Chapters 4 and 5 outline our research design. In Chapter 4, we review the existing literature in the field and outline its methodological limitations: (a) the flattening of the semantic links between different policy terms used in EU executives’ NEG prescriptions and (b) the neglect of the power relations between different actors involved in their production. Studies of the NEG regime must indeed give more attention to the links between the policy orientation of NEG prescriptions and concrete social groups’ material interests in them. This is another good reason to study NEG in conjunction with labour politics.

Given the role of commodifying interventions as triggers of countervailing social protests (Polanyi, Reference Polanyi2001 [1944]; Szabó, Golden, and Erne, Reference Szabó, Golden and Erne2022; Erne and Nowak, Reference Erne and Nowak2023), we then explain why the commodification–decommodification axis is the most relevant nexus of EU economic governance and labour politics. Subsequently, we operationalise these concepts in relation to employment relations and public services to guide the ensuing analysis of EU executives’ NEG prescriptions across those policy areas.

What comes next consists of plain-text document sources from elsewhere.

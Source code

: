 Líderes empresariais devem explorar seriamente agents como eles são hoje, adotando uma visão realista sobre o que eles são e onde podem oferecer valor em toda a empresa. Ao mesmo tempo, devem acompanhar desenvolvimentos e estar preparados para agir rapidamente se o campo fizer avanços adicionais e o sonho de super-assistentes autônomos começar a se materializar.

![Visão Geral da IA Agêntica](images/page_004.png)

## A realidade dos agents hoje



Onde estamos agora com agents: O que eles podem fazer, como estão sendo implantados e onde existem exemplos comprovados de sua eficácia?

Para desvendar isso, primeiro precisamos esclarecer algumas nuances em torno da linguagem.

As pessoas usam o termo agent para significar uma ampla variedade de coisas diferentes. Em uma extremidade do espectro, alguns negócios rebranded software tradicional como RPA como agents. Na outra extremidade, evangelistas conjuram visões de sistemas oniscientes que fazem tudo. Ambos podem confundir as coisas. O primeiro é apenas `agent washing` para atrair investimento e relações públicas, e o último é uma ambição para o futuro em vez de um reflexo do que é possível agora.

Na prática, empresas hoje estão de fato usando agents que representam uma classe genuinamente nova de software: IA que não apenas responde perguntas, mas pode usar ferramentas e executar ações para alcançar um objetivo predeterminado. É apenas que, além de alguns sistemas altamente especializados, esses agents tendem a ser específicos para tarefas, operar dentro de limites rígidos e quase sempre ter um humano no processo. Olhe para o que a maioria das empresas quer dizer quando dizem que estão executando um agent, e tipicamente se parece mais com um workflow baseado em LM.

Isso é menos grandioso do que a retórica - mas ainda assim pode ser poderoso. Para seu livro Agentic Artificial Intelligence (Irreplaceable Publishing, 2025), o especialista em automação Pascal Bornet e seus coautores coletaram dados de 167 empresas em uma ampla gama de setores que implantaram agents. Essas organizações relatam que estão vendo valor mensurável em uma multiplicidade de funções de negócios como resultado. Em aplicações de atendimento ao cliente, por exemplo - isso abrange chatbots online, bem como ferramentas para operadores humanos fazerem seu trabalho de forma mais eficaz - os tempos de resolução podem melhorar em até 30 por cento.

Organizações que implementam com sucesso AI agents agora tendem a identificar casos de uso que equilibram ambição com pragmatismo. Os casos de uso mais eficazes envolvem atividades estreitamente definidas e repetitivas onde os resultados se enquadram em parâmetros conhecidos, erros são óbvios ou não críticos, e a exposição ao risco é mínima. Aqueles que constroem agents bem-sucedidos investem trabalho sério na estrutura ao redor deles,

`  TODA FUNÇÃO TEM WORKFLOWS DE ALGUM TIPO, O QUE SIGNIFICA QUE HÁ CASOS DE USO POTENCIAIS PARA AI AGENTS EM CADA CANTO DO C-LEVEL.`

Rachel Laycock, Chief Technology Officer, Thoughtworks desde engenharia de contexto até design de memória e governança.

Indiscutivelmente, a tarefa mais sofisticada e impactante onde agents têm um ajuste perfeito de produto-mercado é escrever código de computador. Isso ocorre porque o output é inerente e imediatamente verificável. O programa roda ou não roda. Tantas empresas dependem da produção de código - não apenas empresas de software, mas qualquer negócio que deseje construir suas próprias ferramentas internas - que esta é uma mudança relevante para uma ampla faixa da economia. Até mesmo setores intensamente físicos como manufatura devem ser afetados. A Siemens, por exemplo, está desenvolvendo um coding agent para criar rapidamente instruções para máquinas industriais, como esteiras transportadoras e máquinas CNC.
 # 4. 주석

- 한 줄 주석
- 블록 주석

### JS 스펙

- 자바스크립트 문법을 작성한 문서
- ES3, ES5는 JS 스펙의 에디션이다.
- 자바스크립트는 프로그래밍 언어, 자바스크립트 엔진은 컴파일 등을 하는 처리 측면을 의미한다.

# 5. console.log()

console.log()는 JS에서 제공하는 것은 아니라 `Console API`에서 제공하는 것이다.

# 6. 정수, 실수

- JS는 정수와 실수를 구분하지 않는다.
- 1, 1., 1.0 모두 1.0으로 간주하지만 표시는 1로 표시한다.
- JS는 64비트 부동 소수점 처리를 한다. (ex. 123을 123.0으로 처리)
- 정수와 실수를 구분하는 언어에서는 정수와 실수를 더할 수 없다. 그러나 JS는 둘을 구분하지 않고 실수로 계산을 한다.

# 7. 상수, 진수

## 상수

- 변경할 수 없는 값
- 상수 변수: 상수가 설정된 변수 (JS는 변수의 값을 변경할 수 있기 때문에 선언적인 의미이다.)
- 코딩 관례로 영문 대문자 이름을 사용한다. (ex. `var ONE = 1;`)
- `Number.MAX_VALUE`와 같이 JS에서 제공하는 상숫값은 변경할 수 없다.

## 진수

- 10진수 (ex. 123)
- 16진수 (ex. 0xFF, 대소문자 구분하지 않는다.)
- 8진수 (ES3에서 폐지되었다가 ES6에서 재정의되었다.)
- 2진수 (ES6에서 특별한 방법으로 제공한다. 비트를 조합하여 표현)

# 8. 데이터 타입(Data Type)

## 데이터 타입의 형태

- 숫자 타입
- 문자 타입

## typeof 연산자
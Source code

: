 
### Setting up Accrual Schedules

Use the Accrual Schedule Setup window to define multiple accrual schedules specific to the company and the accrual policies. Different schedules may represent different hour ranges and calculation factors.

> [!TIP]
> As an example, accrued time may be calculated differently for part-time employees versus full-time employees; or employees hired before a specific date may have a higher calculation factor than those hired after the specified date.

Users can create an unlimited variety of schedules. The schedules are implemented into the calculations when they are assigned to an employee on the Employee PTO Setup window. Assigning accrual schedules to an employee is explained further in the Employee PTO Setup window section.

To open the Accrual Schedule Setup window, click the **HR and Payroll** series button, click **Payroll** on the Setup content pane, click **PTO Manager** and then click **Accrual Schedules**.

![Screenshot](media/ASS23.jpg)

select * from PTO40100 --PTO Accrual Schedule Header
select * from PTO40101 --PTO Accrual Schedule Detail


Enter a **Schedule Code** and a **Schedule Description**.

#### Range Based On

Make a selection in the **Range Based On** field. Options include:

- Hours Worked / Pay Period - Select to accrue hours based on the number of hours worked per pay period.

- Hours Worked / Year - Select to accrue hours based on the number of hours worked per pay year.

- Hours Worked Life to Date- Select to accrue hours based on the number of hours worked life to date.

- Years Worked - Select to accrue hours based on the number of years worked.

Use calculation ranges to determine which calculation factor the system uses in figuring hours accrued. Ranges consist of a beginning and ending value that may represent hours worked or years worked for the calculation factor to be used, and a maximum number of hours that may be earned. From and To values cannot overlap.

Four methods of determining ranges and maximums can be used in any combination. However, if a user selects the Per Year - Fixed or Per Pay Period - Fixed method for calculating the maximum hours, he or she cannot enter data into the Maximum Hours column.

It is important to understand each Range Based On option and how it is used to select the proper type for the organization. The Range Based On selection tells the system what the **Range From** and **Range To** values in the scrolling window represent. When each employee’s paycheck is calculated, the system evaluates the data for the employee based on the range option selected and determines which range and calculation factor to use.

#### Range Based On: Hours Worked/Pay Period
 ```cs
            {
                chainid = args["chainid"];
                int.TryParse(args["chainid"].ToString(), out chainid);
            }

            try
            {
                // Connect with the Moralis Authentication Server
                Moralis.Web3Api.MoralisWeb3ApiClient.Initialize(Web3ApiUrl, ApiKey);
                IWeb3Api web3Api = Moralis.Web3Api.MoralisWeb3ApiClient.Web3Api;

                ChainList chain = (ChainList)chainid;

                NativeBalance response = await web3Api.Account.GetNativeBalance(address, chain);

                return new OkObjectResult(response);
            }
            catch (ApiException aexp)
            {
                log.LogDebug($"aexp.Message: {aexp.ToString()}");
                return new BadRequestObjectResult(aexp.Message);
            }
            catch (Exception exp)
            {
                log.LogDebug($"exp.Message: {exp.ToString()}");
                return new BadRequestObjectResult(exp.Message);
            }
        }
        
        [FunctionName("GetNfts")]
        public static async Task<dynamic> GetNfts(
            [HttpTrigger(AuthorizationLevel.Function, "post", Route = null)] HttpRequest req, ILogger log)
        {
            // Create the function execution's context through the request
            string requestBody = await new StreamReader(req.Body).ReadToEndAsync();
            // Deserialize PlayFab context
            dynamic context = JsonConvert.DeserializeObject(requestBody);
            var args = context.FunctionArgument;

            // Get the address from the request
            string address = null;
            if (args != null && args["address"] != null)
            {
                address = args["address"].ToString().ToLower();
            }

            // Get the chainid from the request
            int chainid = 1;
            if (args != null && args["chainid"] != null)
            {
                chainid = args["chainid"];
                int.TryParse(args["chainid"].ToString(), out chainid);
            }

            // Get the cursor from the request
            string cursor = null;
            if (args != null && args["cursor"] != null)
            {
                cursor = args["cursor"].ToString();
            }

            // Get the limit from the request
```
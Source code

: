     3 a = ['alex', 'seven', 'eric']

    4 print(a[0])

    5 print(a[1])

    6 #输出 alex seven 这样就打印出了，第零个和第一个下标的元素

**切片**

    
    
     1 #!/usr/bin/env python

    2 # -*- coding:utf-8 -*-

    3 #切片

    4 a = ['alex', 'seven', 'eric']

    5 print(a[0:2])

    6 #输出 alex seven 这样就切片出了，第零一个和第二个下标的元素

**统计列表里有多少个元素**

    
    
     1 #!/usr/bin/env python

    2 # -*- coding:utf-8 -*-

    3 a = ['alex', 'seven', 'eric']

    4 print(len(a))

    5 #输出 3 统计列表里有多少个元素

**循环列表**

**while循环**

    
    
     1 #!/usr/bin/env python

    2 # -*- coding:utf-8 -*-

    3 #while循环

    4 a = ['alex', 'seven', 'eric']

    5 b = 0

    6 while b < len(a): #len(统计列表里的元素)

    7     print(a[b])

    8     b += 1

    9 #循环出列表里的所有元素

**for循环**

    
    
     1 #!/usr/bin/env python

As EU executives deploy NEG prescriptions unevenly across countries, time, and policy areas, our research design must also take account of their hierarchical ordering in larger policy scripts. Chapter 5 shows how we do that, that is, by assessing NEG prescriptions in their semantic, communicative, and policy context. Such an assessment, however, requires not only deep knowledge of our research sites and areas but also a comparative approach that goes beyond the traditional country-by-country design of labour and social policy research.

In Parts II and III of the book, we set the above research design to work. In the empirical Chapters 610, we first assess the horizontal and vertical EU integration pressures on labour or public services before 2008, and then we analyse the NEG prescriptions from 2009 to 2019 in the two areas and three sectors across the four countries over eleven years. We begin in Part II with employment relations (Chapter 6) and public services (Chapter 7).

Chapter 6 shows that workers’ wages and employment relations were, until the 2008 crisis, shaped by horizontal market pressures rather than direct political vertical EU interventions in the labour policy area. That changed radically after the EU’s shift to NEG. We found that the EU’s NEG prescriptions on wage levels, collective bargaining, and hiring and firing mechanisms followed a consistent trajectory that furthered the commodification of labour in Italy, Ireland, and Romania, but less so in Germany. Instead, Germany received decommodifying NEG prescriptions on wage policy, which were linked to a rebalance-the-EU-economy policy rationale. Although this policy rationale was still compatible with the overarching commodifying script of NEG, the diverging policy orientation of prescriptions in this area across countries made it hard for unions to challenge NEG transnationally.

Chapter 7 shows that EU leaders had already started in the 1980s to steer the trajectory of national public services in a commodifying direction. The commodifying pressures from direct EU interventions reached a peak in 2004 with the Commission’s draft Services Directive, which failed to become law due to unprecedented, transnational protest movements. After the financial crisis however, the EU’s shift to NEG empowered EU executives to pursue public service commodification by new means. Our analysis reveals that the NEG prescriptions on public services for Germany, Ireland, Italy, and Romania consistently pointed in a commodifying direction, by demanding a curtailment of public resources for public services and their marketisation. Although our analysis uncovers some decommodifying prescriptions, namely, quantitative ones calling for more investment at the end of the 2010s, they were usually justified with policy rationales subordinated to NEG’s primary commodifying script.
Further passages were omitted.